- _What is needed_
Of the lines listed below, return exactly those that run from the line containing "June 18, 2025*" through the line containing "about transaction by ID.", both included.

- _Given data_
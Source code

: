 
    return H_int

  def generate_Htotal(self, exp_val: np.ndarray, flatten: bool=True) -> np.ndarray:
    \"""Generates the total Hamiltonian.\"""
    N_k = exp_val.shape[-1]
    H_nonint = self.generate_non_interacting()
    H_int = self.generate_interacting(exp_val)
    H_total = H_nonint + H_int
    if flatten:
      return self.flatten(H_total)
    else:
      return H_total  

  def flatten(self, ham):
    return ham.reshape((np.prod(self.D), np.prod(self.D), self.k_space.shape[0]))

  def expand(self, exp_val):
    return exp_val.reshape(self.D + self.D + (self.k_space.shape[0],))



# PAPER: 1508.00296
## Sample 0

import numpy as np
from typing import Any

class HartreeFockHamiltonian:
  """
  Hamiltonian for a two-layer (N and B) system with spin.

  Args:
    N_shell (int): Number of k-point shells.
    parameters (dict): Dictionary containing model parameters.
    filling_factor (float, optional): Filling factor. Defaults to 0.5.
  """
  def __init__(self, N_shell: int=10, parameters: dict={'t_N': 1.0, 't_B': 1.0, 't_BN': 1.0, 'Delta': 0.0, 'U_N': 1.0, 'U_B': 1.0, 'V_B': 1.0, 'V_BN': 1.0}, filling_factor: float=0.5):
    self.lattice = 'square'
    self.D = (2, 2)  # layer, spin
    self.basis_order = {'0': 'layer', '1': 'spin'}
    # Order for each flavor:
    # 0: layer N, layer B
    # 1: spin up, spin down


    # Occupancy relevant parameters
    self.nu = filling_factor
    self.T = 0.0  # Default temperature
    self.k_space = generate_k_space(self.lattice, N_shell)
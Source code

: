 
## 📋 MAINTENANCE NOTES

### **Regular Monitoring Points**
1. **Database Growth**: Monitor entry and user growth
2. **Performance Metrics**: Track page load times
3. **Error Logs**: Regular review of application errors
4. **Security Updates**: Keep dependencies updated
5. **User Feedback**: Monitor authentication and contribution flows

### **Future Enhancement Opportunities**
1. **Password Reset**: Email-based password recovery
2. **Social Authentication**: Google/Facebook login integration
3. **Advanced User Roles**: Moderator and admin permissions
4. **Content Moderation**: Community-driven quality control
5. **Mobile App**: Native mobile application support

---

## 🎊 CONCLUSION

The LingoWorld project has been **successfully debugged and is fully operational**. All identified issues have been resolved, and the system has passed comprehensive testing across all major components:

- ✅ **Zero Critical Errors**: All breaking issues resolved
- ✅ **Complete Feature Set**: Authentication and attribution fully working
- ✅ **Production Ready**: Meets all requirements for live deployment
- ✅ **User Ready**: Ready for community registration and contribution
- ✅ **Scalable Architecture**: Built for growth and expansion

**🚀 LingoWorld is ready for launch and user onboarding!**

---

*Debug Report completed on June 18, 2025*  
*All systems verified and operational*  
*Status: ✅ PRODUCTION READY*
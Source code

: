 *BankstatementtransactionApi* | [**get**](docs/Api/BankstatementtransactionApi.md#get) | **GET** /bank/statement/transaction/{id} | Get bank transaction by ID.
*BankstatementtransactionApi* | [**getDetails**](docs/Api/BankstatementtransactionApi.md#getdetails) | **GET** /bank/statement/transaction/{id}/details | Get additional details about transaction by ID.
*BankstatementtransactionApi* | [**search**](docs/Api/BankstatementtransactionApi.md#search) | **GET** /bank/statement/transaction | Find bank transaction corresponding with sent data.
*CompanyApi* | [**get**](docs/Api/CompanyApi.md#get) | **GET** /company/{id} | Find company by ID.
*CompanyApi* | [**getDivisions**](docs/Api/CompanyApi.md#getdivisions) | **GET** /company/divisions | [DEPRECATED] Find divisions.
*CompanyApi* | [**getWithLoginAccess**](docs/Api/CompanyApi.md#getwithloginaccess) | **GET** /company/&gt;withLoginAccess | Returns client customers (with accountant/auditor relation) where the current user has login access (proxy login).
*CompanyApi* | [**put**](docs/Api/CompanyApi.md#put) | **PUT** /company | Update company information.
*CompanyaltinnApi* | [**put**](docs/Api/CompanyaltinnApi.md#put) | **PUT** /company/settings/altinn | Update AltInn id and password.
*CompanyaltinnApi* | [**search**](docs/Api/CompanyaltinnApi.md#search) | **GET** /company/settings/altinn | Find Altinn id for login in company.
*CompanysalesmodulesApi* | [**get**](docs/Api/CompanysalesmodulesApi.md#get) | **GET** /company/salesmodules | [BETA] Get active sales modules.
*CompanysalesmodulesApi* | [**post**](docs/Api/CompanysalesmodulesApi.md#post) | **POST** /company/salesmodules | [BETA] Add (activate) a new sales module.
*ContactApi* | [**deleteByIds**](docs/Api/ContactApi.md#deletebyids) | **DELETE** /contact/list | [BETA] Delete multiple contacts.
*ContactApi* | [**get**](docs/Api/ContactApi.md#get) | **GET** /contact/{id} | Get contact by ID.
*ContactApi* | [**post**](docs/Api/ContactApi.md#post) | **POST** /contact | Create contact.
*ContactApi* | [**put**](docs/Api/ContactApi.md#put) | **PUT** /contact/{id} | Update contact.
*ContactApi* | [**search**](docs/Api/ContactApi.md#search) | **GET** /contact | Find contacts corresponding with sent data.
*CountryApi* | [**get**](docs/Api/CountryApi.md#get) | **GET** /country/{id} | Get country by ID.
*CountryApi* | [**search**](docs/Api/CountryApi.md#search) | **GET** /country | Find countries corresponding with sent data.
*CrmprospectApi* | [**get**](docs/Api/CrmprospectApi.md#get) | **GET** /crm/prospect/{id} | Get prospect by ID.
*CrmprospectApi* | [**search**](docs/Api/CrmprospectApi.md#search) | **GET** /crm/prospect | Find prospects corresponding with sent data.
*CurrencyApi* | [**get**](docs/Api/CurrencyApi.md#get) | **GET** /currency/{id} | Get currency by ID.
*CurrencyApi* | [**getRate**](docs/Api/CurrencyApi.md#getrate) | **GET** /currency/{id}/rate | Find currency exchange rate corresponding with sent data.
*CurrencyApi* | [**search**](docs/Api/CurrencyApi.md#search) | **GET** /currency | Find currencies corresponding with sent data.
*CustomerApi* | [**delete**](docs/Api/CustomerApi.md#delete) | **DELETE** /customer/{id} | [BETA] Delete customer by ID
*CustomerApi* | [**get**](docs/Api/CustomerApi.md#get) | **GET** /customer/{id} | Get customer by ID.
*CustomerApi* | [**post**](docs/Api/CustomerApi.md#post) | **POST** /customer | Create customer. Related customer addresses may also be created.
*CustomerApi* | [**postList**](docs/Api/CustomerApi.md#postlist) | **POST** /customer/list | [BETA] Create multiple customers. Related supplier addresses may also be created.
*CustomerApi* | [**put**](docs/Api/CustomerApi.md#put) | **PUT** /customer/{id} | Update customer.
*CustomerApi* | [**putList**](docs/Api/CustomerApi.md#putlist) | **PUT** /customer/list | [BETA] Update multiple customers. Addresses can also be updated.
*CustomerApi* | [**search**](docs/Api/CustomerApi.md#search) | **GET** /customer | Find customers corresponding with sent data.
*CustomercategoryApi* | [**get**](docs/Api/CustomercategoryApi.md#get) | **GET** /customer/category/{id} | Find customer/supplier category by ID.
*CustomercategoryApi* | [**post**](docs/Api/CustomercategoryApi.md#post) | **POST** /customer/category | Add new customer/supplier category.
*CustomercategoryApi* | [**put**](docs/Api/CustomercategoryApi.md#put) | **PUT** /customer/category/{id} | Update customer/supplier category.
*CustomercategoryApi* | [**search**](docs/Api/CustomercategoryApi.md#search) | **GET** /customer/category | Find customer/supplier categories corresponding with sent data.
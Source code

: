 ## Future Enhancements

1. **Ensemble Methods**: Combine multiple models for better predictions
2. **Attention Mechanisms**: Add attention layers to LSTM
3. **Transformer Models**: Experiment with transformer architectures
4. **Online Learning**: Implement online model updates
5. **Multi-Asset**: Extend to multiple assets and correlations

- _Answer to this task_
*Debug Report completed on June 18, 2025*  
*All systems verified and operational*  
*Status: ✅ PRODUCTION READY*
Source code

: *BankstatementtransactionApi* | [**get**](docs/Api/BankstatementtransactionApi.md#get) | **GET** /bank/statement/transaction/{id} | Get bank transaction by ID.
*BankstatementtransactionApi* | [**getDetails**](docs/Api/BankstatementtransactionApi.md#getdetails) | **GET** /bank/statement/transaction/{id}/details | Get additional details about transaction by ID.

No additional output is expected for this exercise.